Cabana abandonada, no Norte de Christiania

Símbolo da tolerância e independência dinamarquesa, a Cidade Livre tornou-se o refúgio dos anti-sistema nos últimos 50 anos, mas o fácil e livre acesso a drogas atraiu violência e crime, que hoje reina no lugar dos hippies.

Cenário tornou-se “profundamente preocupante”

Cerca de 850 pessoas, entre as quais 150 crianças, habitam hoje a área, manchada pela crescente luta pelo monopólio do tráfico de marijuana que opõe os gangues Hells Angels e Loyal to Familia.

Estes gangues têm tomado controlo do tráfico de marijuana nos últimos anos, empurrando os residentes para fora deste mapa lucrativo. Hoje, grande parte das bancas de droga de Pusher Street pertencem aos dois rivais, mas também aos bikers Satudarah e Bandidos. Em 2016, o negócio de droga na rua fazia cerca de 150 milhões de dólares (138 milhões de euros) por ano, segundo o Insider.

“A espiral de violência em Christiania é profundamente preocupante“, avisou a presidente da Câmara de Copenhaga Sophie Hæstorp Andersen, segundo a AP.

“A violência e crime na Pusher Street chegou agora a um nível com o qual nós não conseguimos nem queremos lidar“, acrescentou em entrevista ao jornal Ekstra Bladet.

No passado dia 26 de agosto, um homem de 30 anos foi morto a tiro e quatro foram feridos após mais uma batalha pelo território entre os dois gangues. Múltiplos indivíduos envolvidos no tráfico de Pusher Street foram mortos.

A líder dos “anarquistas com regras” Hulda Mader tem-se queixado do aumento de esfaqueamentos e assassinatos, num cenário em que crescem as ameaças de morte dirigidas à população — hoje composta não só por quem invadiu o local, mas também por famílias que vêm o local como “ótimo para crianças”.

“Tememos que a situação desenvolva uma guerra entre gangues na Christiania. Isentámo-nos de responsabilidade pelo que acontece na Pusher Street”, disse, segundo o The Guardian.

Agora, um grupo de residentes fartou-se da violência e, colocando a sua segurança em risco, está a “declarar guerra” contra estes gangues que tomaram controlo da circulação de canábis. O grande objetivo da operação clandestina é mesmo fechar a famosa Pusher Street.

Comunidade em guerra com o tráfico

Ao chegarem ao local de venda habitual, os traficantes têm-se deparado com grandes paredes de cimento e contentores a bloquear as entradas da rua. Tudo é removido por homens mascarados que se pensa estarem associados aos gangues locais.

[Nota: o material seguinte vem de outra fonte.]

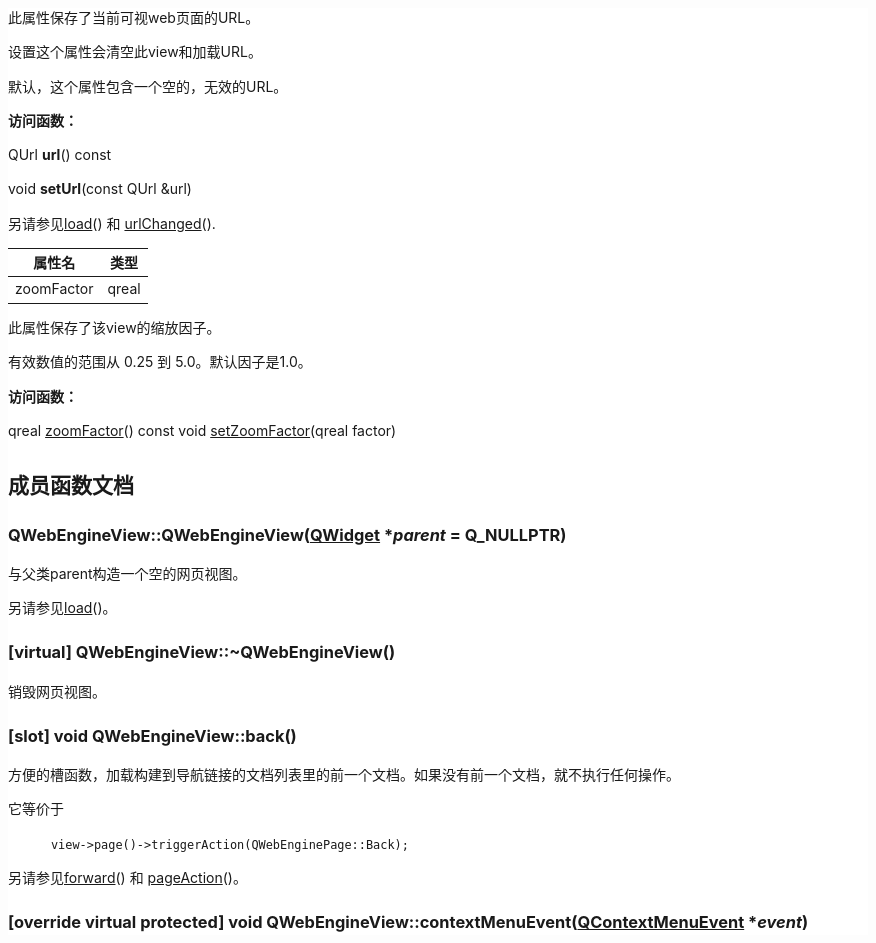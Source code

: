 此属性保存了当前可视web页面的URL。

设置这个属性会清空此view和加载URL。

默认，这个属性包含一个空的，无效的URL。

**访问函数：**

QUrl **url**() const

void **setUrl**(const QUrl &url)

另请参见[load](qwebengineview.html#load)() 和 [urlChanged](qwebengineview.html#urlChanged)().

| 属性名     | 类型  |
| ---------- | ----- |
| zoomFactor | qreal |

此属性保存了该view的缩放因子。

有效数值的范围从 0.25 到 5.0。默认因子是1.0。

**访问函数：**

qreal [zoomFactor]()() const
void [setZoomFactor]()(qreal factor)

## 成员函数文档

### QWebEngineView::**QWebEngineView**([QWidget](../../W/QWidget.md) **parent* = Q_NULLPTR)

与父类parent构造一个空的网页视图。

另请参见[load](qwebengineview.html#load)()。



### [virtual] QWebEngineView::~QWebEngineView()

销毁网页视图。



### [slot] void QWebEngineView::back()

方便的槽函数，加载构建到导航链接的文档列表里的前一个文档。如果没有前一个文档，就不执行任何操作。

它等价于

```
      view->page()->triggerAction(QWebEnginePage::Back);

```

另请参见[forward](qwebengineview.html#forward)() 和 [pageAction](qwebengineview.html#pageAction)()。



###  [override virtual protected] void QWebEngineView::contextMenuEvent([QContextMenuEvent](../../C/QContextMenuEvent.md) **event*)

“Somos pessoas normais que têm de ir trabalhar e fazer a lancheira para os nossos filhos”, diz uma habitante ao The Wall Street Journal.

O plano da comunidade liderada por Mader passa agora por envolver a polícia, o município de Copenhaga e a fundação da comunidade numa união de esforços anti-gangues.

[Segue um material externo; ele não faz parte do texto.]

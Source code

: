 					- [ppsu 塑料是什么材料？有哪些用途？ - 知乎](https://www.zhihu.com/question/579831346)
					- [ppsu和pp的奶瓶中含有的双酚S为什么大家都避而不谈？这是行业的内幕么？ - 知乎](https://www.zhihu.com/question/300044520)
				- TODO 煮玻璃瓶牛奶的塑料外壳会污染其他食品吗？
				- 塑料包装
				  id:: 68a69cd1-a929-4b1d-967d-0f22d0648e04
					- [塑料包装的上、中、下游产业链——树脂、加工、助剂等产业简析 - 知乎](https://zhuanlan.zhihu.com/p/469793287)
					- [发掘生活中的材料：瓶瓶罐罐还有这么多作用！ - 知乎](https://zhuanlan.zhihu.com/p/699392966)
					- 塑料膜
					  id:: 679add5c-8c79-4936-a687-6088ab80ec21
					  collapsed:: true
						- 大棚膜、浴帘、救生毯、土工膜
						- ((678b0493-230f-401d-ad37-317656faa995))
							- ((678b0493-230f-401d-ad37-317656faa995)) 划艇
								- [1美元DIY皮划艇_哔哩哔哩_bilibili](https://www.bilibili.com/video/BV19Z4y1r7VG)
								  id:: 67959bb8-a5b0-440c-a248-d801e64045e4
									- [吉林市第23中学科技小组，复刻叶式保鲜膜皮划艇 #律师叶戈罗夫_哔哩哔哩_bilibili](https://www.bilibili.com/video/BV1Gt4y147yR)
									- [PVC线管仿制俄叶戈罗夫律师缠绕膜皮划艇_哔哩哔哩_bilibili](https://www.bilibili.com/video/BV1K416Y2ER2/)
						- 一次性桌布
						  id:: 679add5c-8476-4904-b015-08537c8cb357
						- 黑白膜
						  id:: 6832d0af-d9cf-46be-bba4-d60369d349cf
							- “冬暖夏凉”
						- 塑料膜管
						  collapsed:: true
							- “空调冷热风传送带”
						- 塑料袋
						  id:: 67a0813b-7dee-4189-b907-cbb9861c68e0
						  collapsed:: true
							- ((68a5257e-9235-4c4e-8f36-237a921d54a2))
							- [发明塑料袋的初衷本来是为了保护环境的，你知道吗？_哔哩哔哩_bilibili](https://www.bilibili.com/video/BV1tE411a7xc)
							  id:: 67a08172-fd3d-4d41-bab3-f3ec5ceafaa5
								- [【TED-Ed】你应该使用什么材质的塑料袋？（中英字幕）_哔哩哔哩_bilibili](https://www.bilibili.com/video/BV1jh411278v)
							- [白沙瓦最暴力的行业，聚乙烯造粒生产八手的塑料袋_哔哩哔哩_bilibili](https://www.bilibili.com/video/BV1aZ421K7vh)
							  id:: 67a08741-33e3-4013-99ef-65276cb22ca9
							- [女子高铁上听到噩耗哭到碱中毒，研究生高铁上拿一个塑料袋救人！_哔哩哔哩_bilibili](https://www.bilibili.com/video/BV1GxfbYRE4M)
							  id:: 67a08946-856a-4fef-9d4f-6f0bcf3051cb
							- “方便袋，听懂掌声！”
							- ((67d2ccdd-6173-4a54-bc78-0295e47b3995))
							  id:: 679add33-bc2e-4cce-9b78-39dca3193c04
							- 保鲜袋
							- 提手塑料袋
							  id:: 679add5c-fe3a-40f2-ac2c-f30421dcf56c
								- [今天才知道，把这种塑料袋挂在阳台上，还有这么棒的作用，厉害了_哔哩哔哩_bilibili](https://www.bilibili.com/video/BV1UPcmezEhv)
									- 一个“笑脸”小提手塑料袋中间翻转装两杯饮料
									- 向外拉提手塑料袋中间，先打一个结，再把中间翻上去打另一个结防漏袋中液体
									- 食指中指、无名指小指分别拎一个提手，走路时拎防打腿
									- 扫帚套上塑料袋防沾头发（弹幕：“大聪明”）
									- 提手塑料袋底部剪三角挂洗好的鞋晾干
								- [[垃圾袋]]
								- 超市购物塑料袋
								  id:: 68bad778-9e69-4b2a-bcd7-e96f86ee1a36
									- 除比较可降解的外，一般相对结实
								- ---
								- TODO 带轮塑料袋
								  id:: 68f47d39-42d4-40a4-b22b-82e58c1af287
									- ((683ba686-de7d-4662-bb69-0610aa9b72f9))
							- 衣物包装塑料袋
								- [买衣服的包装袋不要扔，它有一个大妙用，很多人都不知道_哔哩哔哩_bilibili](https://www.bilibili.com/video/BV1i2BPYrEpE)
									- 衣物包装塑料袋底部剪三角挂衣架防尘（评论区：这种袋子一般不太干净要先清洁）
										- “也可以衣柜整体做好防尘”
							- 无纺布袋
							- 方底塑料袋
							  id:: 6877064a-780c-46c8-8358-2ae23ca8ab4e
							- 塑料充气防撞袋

A polícia tem aumentado a sua atividade na área desde a chegada dos gangues. De acordo com o The Local, 875 pessoas foram presas por vender canábis de janeiro a novembro de 2022, um número recorde dos últimos quatro anos — números que refletem o crescente aperto à liberdade do tráfico.

A maioria dos detidos vêm de cenários marginalizados, segundo a polícia de Copenhaga. Muitos são menores, explorados pelos gangues.

Não há ainda qualquer solução planeada para combater o tráfico de droga na Cidade Livre, que se um dia forçou o seu distanciamento do resto do mundo, hoje precisa da sua ajuda para impedir o pior.